[[ GIVEN ENTRIES open ]]

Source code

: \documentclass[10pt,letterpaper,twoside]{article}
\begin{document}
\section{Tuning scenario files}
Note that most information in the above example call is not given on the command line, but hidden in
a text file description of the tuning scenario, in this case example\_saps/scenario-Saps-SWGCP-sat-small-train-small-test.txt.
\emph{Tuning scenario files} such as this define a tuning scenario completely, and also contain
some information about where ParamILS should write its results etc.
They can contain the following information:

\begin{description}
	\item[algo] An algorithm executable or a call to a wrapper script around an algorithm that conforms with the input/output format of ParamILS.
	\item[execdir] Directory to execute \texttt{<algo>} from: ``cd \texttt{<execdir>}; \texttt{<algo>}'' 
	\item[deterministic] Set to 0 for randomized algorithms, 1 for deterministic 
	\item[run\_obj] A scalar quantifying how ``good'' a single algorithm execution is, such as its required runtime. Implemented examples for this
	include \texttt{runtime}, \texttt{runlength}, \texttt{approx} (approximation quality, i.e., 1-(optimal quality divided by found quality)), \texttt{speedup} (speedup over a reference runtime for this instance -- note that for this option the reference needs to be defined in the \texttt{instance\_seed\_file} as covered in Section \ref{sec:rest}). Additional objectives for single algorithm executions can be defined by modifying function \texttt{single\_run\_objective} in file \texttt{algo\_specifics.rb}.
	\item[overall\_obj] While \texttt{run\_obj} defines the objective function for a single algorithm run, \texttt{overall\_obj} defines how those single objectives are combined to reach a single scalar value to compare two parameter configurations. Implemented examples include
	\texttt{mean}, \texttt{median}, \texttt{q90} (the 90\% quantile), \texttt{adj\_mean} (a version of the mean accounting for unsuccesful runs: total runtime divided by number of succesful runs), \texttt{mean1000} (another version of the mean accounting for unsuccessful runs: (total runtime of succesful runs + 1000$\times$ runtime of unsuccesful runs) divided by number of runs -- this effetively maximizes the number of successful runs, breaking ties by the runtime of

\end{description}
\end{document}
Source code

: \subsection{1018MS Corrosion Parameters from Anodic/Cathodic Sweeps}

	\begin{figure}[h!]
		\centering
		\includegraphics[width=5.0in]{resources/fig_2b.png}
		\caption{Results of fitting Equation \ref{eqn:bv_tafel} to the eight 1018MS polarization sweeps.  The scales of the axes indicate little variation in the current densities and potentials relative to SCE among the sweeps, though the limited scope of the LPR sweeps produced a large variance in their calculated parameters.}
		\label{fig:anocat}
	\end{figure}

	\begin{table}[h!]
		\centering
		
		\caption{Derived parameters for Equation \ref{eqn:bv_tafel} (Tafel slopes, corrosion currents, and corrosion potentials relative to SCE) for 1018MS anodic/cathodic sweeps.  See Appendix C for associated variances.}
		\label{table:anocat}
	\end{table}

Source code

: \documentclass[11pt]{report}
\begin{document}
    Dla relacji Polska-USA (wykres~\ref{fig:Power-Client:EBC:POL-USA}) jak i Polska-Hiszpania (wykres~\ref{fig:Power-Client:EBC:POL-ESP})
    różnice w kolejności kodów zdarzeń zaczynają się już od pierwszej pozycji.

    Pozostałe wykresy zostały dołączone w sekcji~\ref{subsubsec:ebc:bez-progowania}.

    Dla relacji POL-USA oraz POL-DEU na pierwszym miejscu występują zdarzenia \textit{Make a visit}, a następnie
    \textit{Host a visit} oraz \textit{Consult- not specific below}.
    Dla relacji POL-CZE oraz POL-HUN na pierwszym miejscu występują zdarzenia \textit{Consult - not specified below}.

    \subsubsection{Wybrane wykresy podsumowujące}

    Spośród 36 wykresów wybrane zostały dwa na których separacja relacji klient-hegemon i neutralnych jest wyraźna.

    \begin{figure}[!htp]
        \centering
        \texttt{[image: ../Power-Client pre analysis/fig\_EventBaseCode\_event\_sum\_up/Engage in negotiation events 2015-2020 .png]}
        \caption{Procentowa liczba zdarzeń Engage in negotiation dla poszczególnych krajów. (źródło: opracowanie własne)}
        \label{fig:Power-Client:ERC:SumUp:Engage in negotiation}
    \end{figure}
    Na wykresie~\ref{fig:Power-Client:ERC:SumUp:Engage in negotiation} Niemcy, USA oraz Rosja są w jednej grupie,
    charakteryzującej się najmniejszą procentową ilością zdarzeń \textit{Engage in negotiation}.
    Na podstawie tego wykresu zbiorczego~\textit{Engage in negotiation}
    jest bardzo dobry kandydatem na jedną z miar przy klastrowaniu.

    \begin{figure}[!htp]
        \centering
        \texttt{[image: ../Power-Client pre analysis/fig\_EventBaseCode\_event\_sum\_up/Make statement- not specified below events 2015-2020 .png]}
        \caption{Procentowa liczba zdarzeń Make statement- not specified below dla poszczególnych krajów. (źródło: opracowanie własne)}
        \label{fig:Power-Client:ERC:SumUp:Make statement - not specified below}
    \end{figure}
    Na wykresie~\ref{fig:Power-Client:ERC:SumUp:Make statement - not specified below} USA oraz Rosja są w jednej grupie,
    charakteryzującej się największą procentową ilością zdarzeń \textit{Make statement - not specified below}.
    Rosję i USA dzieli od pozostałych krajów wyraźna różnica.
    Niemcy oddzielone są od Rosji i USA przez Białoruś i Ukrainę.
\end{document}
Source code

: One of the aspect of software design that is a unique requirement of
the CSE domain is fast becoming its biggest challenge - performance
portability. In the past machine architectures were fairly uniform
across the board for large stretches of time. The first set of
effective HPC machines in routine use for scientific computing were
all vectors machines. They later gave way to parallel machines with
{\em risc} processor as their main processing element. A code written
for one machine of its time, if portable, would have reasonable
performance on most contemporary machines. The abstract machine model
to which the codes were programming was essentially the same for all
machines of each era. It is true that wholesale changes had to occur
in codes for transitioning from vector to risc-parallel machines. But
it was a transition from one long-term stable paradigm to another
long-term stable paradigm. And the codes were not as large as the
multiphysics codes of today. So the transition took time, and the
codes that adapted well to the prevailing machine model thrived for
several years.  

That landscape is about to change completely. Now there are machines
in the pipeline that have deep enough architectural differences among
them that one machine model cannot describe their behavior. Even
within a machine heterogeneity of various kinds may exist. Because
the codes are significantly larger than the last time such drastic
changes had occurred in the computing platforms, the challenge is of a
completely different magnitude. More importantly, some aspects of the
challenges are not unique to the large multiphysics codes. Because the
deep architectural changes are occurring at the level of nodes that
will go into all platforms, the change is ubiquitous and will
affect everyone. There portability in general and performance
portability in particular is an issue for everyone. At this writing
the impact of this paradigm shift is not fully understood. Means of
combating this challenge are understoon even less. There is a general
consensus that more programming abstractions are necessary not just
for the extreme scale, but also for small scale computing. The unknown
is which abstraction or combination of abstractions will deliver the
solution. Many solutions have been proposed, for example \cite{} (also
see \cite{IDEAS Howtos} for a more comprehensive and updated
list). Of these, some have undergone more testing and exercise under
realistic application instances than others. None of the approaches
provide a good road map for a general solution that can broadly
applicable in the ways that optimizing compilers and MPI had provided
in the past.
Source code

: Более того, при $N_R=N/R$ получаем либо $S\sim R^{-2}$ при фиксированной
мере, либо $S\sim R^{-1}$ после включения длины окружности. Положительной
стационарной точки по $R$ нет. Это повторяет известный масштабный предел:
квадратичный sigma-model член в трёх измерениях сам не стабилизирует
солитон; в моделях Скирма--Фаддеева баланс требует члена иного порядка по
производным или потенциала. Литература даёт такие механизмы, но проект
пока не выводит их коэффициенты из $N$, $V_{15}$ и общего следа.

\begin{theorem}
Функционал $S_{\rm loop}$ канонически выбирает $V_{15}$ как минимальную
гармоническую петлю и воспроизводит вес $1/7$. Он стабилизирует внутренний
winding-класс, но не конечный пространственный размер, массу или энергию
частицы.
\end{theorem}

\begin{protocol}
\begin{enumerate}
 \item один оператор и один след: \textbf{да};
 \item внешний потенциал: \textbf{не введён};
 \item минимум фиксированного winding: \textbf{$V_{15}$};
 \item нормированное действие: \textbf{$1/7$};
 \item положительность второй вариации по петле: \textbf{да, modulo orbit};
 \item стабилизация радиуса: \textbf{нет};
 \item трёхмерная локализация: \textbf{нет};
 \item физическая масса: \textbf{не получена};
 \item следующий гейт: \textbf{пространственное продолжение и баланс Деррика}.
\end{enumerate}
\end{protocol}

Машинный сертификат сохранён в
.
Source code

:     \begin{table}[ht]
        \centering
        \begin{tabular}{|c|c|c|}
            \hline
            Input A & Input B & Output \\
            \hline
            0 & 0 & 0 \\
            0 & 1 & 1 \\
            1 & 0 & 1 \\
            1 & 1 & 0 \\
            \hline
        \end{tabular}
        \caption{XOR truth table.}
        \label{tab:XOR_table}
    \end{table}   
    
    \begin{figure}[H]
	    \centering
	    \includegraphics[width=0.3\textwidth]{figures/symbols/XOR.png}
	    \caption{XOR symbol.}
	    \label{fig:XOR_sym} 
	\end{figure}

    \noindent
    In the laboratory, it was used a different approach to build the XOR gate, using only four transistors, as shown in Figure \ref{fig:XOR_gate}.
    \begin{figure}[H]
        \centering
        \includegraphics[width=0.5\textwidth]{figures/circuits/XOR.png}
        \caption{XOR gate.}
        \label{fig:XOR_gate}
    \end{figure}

[[ GIVEN ENTRIES closed ]]

**TASK DESCRIPTION:** Find the lines above that include the string "performance" and copy them.

**WRITTEN SOLUTION:**
the CSE domain is fast becoming its biggest challenge - performance
performance on most contemporary machines. The abstract machine model
affect everyone. There portability in general and performance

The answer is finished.